Individuals looking to take advantage of the tax treatment applied to a lump sum payment from a foreign super fund must acknowledge the practical timeline often involved with the process, the director of an accounting firm has said.
“If it’s a foreign super fund [involved] and a lump sum payment [is made] to the individual within six months of the date of residency, or [the amount] might get transferred to a super fund in Australia [also] within six months of residency, then there is no tax payable on that transfer,” Cooper Partners head of SMSF and succession Jemma Sanderson noted.
“So that is a really, really good outcome.”
However, Sanderson pointed out advisers and their SMSF clients must be conscious of the transfer process as to whether or not it will satisfy the required six-month deadline from the original date of Australian residency.
“In my experience in dealing with the international schemes, to try and accomplish a payment within six months – it’s a real challenge,” she revealed.
“They’re used to their own rules on their jurisdictions and dealing with their own residents.

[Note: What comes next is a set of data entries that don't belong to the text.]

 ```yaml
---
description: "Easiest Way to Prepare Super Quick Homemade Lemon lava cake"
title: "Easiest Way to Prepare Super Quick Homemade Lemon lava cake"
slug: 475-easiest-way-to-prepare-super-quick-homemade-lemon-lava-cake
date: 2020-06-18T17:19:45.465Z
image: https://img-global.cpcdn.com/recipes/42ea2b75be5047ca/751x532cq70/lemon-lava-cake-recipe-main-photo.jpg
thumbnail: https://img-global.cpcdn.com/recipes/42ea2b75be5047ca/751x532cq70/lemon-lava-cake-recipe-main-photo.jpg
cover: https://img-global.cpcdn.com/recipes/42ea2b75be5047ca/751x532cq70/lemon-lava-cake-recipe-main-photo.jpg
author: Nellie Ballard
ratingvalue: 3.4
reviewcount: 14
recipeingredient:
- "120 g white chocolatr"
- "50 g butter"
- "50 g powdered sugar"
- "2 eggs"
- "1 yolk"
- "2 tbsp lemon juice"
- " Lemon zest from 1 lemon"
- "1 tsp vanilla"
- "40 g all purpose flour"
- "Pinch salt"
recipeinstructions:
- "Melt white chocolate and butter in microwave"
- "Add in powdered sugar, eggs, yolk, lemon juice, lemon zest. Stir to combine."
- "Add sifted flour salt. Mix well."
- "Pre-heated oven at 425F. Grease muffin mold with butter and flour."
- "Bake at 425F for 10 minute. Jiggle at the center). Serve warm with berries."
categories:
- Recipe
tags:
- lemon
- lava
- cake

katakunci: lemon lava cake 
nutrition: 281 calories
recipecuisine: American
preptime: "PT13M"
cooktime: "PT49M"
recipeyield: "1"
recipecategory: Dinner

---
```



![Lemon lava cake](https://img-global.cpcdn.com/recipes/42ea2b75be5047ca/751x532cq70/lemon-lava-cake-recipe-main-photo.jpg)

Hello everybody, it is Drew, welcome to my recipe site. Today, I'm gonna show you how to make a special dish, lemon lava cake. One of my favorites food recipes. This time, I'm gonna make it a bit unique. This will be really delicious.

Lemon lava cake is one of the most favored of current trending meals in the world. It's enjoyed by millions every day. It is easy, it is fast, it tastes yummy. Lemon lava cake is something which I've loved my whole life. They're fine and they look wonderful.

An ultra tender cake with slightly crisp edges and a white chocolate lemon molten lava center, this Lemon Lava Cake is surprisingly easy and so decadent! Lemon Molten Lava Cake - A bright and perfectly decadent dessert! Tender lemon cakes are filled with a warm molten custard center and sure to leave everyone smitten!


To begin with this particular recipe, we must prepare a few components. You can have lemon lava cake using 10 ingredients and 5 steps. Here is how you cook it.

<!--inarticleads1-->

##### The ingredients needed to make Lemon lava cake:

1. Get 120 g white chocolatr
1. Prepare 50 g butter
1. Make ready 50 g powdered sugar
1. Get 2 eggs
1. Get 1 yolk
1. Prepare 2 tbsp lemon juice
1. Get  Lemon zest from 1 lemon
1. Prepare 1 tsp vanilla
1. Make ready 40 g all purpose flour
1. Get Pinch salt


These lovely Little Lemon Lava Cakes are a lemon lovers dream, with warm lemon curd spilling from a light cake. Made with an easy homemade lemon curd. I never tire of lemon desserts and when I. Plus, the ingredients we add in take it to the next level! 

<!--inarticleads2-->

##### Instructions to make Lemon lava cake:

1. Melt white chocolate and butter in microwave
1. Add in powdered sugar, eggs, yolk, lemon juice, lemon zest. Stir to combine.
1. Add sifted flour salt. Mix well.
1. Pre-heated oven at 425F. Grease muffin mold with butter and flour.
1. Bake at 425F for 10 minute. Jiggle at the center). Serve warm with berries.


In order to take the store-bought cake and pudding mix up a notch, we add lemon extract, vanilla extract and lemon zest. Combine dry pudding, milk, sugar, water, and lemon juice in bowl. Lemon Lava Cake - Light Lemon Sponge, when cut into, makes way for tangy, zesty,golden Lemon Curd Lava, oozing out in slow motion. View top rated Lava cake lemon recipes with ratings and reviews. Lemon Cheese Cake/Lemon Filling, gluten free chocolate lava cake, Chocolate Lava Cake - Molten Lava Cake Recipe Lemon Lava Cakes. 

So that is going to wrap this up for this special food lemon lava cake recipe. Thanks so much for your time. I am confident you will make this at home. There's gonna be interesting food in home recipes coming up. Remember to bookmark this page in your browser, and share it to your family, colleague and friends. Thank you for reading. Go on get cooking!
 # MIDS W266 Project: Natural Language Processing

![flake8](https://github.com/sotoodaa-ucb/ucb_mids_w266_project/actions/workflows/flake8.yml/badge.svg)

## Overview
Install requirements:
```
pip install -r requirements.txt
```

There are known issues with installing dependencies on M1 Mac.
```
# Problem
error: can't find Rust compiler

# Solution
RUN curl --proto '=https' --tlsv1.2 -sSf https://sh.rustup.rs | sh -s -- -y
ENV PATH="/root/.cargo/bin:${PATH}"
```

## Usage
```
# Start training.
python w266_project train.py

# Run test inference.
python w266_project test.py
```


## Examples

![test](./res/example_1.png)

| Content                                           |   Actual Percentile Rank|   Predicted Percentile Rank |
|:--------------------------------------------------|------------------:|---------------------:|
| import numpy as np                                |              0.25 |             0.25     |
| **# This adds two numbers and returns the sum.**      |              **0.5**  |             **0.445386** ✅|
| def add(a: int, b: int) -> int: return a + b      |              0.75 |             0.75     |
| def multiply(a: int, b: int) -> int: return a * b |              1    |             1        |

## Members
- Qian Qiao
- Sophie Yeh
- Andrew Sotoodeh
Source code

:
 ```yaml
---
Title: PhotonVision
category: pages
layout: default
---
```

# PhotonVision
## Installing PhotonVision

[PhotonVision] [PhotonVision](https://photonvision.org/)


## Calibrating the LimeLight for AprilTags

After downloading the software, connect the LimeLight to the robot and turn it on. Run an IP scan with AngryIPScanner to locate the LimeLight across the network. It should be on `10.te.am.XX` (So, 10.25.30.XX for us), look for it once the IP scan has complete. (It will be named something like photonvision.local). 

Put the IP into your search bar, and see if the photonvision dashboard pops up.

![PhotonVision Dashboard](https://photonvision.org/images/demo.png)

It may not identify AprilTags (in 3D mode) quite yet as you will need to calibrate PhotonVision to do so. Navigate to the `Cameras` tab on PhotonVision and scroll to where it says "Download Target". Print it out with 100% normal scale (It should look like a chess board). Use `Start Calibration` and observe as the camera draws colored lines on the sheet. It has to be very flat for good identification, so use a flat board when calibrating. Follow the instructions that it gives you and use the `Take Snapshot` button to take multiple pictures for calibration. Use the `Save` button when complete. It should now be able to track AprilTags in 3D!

So having to deal with a non-resident and how that interacts with double tax agreements and [such] things and how that flows through, [makes] trying to achieve something like this within that six-month timeframe is a real challenge.”
To this end, she shared a situation she recently experienced in regard to this type of action.
“We had been dealing with a UK adviser on getting some money into Australia and it took them 12 months just to get an authority on the file with the defined benefit scheme in the UK [allowing] them to actually even [access] information from that scheme – 12 months,” she said.
“[It’s] because they wouldn’t respond to emails, they don’t have a phone number you can call to speak to a real person, so there are real challenges with trying to accomplish these things within the timeframes.”